Member of Parliament, Pratinidhi Sabha
- In office 4 March 2018 – 18 September 2022
- Preceded by: Atahar Kamal Musalman
- Constituency: Kapilvastu 2
- In office May 1999 – May 2002
- Preceded by: Dipak Kumar Upadhyaya
- Succeeded by: Dan Bahadur Kurmi
- Constituency: Kapilvastu 2

Member of 1st and 2nd Constituent Assembly
- In office 28 May 2008 – 14 October 2017
- Preceded by: Birendra Kumar Kanodia
- Succeeded by: Abhishek Pratap Shah
- Constituency: Kapilvastu 3

Personal details
- Born: 3 December 1970 (age 55) Kapilvastu District
- Party: People's Progressive Party (2022–present)
- Other political affiliations: Rastriya Prajatantra Party (until 2007) TMLP (2007–2017) CPN (UML) (2017–2022)
- Parents: Bhagwan Das Gupta (father); Urmila Gupta (mother);

= Brijesh Kumar Gupta =

Nepali politician

Brijesh Kumar Gupta (बृजेश कुमार गुप्ता) is a Nepalese politician, belonging to the People's Progressive Party.
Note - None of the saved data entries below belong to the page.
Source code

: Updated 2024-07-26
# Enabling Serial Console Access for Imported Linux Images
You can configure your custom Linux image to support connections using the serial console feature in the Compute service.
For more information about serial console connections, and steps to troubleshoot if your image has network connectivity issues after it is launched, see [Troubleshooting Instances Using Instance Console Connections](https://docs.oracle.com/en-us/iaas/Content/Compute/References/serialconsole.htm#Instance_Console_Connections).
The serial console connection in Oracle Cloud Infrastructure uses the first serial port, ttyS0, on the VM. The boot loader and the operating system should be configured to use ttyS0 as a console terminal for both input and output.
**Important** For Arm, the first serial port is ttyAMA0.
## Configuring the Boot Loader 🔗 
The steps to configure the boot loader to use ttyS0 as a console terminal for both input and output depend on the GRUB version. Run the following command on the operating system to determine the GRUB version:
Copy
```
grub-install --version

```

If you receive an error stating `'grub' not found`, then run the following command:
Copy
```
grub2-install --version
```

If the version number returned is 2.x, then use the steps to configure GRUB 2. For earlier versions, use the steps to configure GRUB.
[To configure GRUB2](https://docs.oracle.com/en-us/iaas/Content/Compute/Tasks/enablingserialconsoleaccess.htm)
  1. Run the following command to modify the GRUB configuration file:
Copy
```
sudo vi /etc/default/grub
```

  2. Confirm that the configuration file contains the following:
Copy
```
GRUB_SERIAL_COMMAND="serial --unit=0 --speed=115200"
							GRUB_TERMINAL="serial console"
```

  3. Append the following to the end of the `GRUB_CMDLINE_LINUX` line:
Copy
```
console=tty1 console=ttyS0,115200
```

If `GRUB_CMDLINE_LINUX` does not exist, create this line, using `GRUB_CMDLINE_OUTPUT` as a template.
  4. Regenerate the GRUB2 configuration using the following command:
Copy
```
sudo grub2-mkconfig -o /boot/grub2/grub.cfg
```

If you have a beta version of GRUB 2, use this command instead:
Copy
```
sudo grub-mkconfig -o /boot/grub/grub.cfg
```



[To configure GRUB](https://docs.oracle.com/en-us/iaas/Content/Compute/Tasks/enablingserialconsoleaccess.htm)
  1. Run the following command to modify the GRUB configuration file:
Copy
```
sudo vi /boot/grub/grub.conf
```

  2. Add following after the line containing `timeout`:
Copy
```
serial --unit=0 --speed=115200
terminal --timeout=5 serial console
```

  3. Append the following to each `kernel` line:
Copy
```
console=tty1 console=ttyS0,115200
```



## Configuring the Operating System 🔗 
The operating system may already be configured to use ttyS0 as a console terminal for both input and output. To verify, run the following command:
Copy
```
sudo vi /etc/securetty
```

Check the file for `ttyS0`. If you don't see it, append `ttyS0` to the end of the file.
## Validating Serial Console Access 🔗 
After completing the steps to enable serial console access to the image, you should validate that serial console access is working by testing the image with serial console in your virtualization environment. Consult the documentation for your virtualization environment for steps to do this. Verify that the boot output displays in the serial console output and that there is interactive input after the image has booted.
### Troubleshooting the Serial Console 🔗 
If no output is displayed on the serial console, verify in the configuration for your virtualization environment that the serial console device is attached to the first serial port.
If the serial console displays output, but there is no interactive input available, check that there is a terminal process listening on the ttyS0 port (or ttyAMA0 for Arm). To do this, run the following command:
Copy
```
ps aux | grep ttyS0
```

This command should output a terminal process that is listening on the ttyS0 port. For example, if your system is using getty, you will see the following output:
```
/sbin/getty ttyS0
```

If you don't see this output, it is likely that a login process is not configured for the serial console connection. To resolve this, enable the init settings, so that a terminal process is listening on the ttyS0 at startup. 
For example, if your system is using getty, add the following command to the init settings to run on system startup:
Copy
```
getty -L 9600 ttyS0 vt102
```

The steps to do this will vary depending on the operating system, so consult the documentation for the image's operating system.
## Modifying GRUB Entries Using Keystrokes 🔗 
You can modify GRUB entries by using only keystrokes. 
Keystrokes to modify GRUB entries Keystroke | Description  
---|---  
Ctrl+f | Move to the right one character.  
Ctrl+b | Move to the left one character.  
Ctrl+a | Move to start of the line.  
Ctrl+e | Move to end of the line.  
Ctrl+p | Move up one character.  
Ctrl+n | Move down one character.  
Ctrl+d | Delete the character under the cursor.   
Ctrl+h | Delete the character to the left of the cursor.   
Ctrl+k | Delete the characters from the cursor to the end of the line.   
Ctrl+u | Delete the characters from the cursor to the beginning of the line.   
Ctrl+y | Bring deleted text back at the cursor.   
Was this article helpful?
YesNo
In the 2008 and 2013 Constituent Assembly election he was elected from the Kapilvastu-3 constituency.

==Early life==
Gupta was born to Bhagwan Das Gupta and his wife, in a village named Thulo Bargadawa previously known as Sahu Bargadawa in Kapilvastu Municipality-5 of Kapilvastu, Nepal.